I’m telling you this because I want to save you some time and wandering alone in the desert. Most of us don’t need to raise capital.
Here’s the criteria for me referring a startup to an investor, or vice versa. The startup has:
- more than one person
- revenue greater than the combined salaries
- not necessarily profitable, but the path to profitability is obvious
- a quantifiable, sizable market
- a way of addressing that market from the bottom up. Never say “the market size is $10 billion, and we plan on capturing 1%”. What investors care about is how you’re going to capture 1% (business model) and when (trajectory).

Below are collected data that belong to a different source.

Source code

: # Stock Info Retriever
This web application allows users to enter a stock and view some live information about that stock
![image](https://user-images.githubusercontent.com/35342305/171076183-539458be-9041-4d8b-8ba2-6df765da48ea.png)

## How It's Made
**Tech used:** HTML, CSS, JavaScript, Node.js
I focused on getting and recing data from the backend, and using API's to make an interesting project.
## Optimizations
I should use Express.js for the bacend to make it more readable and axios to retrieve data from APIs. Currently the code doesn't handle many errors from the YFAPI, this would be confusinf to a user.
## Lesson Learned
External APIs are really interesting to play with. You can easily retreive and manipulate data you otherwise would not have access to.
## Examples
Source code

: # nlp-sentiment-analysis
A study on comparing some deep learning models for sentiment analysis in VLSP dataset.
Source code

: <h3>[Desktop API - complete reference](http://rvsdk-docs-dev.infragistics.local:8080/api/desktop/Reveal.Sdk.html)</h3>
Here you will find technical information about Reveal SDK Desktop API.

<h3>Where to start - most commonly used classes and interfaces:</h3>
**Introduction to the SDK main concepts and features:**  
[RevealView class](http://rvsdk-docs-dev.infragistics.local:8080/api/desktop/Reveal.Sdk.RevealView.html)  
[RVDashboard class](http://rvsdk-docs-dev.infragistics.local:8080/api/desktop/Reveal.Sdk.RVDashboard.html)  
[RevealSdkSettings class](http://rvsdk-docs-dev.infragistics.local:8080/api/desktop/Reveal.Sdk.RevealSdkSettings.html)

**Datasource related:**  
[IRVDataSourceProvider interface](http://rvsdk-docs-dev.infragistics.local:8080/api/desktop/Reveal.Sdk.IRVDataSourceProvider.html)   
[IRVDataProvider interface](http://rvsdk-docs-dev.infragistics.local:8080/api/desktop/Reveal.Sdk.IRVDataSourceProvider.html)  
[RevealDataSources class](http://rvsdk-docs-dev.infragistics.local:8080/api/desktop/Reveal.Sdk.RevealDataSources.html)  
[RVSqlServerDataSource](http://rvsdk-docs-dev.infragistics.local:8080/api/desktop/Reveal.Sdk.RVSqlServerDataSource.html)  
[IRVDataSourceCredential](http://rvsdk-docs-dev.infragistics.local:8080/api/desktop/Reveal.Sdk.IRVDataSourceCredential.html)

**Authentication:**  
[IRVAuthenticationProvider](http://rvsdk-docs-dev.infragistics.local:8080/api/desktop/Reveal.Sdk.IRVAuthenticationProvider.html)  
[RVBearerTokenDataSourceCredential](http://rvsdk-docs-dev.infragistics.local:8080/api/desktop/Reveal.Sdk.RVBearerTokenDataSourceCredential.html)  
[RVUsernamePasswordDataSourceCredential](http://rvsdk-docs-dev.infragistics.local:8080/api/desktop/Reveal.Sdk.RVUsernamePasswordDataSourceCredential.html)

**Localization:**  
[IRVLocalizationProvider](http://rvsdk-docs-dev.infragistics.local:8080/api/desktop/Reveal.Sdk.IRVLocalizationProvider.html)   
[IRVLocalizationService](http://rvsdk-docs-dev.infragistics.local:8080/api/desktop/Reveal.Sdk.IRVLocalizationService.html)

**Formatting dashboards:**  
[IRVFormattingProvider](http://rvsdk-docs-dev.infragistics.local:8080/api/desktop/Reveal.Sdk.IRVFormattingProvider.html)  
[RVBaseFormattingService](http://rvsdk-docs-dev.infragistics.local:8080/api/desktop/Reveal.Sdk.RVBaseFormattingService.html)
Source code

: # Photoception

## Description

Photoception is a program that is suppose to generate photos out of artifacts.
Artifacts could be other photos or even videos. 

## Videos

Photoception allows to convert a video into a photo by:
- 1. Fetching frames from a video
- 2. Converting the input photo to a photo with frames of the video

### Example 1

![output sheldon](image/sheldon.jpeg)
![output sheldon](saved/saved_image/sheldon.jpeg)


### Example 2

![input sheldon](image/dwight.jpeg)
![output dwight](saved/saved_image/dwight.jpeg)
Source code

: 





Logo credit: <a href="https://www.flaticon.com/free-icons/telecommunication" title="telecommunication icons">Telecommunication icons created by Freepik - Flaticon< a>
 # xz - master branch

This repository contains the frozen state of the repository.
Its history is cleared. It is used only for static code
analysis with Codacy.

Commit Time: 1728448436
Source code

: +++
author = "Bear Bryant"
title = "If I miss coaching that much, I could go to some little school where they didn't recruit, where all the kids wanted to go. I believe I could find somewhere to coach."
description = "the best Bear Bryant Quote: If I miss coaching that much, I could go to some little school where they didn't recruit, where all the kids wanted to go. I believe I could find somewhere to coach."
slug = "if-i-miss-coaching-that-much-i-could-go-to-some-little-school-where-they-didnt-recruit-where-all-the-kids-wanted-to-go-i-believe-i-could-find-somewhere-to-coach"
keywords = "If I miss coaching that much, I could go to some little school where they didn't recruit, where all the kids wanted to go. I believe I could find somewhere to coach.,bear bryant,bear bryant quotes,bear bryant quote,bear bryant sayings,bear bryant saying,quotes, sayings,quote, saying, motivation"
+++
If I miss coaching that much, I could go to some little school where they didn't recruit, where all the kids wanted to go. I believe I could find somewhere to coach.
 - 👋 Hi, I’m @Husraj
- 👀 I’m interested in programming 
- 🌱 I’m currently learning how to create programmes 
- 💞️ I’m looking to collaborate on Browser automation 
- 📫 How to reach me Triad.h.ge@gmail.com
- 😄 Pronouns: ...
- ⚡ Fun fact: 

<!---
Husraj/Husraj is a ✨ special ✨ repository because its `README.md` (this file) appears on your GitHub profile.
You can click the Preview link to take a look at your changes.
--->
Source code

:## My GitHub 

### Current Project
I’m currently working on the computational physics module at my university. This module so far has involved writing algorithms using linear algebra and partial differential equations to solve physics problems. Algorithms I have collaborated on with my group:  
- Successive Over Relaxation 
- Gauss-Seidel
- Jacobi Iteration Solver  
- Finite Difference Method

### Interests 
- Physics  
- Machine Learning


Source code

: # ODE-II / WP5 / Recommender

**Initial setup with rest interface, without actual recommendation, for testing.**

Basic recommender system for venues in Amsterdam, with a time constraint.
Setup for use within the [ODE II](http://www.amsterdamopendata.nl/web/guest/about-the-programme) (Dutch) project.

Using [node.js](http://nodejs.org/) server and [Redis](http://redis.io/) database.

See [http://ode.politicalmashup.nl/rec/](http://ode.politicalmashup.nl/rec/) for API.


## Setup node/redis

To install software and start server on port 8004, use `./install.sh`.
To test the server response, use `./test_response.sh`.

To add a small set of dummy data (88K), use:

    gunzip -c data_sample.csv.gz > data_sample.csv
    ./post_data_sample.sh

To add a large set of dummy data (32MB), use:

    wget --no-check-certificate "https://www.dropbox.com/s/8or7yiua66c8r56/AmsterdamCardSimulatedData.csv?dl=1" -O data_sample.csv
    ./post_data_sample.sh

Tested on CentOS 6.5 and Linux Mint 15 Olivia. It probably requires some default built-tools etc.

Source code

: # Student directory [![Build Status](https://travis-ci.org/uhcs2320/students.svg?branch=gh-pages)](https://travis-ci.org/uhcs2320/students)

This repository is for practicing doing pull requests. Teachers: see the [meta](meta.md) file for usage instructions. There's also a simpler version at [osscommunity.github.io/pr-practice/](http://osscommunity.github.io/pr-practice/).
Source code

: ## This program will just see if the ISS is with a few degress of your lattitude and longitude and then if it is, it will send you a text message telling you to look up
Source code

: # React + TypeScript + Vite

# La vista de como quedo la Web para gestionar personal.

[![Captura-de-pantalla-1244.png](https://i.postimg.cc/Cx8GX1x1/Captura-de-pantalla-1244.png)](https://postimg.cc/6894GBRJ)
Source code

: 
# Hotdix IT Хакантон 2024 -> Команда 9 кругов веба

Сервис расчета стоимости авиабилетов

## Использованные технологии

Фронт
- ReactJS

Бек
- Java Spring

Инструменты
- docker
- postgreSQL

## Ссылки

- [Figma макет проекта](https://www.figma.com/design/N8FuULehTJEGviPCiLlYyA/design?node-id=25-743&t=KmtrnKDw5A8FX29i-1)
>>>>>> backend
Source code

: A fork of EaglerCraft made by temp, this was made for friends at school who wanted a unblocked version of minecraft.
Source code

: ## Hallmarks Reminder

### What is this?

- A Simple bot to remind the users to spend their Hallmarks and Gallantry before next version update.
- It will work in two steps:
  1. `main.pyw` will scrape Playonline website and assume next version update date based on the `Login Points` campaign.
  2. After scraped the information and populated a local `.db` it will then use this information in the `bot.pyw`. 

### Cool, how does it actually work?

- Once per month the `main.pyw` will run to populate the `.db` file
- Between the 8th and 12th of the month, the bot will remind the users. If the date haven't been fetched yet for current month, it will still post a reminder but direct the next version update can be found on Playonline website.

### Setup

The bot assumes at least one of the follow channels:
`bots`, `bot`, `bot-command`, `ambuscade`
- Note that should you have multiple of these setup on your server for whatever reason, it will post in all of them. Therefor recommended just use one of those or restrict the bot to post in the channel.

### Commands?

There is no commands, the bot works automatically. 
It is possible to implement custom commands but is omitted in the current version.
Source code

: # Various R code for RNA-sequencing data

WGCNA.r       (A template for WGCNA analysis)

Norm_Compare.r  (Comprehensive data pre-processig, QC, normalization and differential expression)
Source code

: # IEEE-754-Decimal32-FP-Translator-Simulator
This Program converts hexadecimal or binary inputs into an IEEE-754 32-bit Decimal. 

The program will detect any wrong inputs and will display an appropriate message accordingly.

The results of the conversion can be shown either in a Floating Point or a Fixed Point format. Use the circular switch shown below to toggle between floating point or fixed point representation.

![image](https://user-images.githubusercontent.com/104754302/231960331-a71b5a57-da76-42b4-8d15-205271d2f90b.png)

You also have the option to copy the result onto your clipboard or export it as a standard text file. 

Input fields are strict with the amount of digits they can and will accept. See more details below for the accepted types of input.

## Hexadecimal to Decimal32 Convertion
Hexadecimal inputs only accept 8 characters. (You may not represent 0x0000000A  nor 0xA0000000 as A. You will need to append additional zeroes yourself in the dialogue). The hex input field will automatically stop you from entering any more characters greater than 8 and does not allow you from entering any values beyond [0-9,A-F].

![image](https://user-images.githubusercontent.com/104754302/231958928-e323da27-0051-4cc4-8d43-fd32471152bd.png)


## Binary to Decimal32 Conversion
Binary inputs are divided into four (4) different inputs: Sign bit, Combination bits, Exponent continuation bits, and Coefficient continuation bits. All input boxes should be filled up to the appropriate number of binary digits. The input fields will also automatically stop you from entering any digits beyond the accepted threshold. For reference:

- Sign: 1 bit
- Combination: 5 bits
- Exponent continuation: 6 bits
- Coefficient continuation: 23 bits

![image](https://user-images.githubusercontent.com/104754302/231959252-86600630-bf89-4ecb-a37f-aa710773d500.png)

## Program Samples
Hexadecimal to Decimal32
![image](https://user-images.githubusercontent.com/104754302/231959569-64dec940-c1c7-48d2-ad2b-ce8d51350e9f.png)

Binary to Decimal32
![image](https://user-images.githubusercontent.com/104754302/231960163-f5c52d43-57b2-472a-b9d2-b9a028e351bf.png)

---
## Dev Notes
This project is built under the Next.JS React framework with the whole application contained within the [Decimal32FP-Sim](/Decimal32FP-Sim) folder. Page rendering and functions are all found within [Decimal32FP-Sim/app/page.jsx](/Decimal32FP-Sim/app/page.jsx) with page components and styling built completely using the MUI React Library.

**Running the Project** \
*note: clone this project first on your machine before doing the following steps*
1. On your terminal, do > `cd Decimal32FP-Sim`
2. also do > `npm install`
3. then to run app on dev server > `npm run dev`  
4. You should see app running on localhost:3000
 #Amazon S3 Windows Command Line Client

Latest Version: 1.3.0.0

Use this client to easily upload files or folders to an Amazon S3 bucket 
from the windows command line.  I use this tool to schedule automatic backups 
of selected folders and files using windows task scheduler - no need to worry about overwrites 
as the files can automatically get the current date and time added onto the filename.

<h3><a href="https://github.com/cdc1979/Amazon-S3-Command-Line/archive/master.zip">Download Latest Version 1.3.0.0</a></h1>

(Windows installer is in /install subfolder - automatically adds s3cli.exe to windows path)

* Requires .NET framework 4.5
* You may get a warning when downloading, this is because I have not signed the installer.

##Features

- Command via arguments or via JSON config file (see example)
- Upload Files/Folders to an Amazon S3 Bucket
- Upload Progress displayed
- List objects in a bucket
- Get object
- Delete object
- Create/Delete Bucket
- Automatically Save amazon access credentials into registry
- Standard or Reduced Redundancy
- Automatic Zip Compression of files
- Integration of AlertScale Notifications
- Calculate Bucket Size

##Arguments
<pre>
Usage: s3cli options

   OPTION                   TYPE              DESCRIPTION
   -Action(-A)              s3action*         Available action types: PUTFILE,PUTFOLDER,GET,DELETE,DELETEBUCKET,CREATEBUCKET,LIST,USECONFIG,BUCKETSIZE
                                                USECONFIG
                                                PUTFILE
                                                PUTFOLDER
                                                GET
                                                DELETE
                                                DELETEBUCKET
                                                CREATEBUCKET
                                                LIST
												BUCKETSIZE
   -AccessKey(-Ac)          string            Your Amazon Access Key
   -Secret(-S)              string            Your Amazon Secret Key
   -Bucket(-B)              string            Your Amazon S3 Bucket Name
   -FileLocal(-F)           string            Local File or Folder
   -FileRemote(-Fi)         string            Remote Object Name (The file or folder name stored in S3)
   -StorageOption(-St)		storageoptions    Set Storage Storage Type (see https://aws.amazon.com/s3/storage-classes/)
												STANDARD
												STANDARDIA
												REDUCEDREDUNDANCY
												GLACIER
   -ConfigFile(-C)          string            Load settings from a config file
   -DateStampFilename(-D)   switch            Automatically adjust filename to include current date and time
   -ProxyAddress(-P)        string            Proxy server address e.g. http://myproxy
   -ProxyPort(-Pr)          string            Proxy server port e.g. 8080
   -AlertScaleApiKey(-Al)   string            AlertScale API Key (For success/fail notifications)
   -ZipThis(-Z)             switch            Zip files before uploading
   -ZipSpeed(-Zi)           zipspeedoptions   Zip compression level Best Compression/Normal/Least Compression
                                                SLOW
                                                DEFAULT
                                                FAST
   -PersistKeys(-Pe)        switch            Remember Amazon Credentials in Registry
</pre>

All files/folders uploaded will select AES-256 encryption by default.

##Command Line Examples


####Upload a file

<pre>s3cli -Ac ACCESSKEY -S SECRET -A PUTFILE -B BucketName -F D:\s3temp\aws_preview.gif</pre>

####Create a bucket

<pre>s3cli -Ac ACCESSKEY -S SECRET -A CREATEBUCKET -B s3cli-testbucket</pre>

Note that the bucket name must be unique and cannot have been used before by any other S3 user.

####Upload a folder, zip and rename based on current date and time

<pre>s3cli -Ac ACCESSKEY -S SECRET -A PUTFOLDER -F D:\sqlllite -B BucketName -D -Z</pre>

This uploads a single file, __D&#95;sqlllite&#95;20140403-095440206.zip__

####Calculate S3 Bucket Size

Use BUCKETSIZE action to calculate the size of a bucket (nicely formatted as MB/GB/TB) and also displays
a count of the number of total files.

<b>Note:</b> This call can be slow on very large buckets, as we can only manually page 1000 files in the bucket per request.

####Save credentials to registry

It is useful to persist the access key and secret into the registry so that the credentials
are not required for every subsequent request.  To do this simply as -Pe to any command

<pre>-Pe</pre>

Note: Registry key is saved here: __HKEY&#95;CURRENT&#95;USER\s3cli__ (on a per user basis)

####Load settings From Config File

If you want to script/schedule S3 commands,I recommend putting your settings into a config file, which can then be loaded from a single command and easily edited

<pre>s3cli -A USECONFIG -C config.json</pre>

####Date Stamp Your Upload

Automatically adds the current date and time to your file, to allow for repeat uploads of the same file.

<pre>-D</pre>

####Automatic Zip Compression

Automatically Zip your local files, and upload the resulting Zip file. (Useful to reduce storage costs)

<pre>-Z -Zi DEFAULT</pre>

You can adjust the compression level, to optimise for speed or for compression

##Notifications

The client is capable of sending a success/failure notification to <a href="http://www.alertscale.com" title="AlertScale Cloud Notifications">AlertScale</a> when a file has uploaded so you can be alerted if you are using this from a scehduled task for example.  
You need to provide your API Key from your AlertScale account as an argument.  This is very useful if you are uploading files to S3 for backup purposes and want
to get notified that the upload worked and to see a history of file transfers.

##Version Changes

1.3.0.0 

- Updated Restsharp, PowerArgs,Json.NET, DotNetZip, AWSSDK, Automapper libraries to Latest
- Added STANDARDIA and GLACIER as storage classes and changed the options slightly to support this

- product that makes sense, looks good, works well
- customer profile that aligns with the business model and projections.
- clear path to scaling.
- existing investment from either trusted sources, personal debt, or personal stash. Skin in the game matters.
- ethics. It’s surprisingly easy to learn about someone’s ethical stance (if they have one at all)
|bad stock photo illustrating someone else’s point|
- Raise from customers. Don’t have a product? Sell it anyway as a service job where you retain the rights to the code. Read this article on Bootstrapping by Greg Gianforte, then stop reading anything on the black hole of the interwebs and get to work.
- Play credit-card roulette. Amass a good number of credit cards and an American Express. Move balances around to avoid interest. Make the minimum payments.
This is a risky move, but a lot of founders have worked it well. And accrued a lot of air miles, which is useful for your hopeful but largely unnecessary travel.
- Ask mom. Dad. The rest of your family. If you can convince your family to invest something that won’t ruin your relationship if you blow it, it will help convince others to join in.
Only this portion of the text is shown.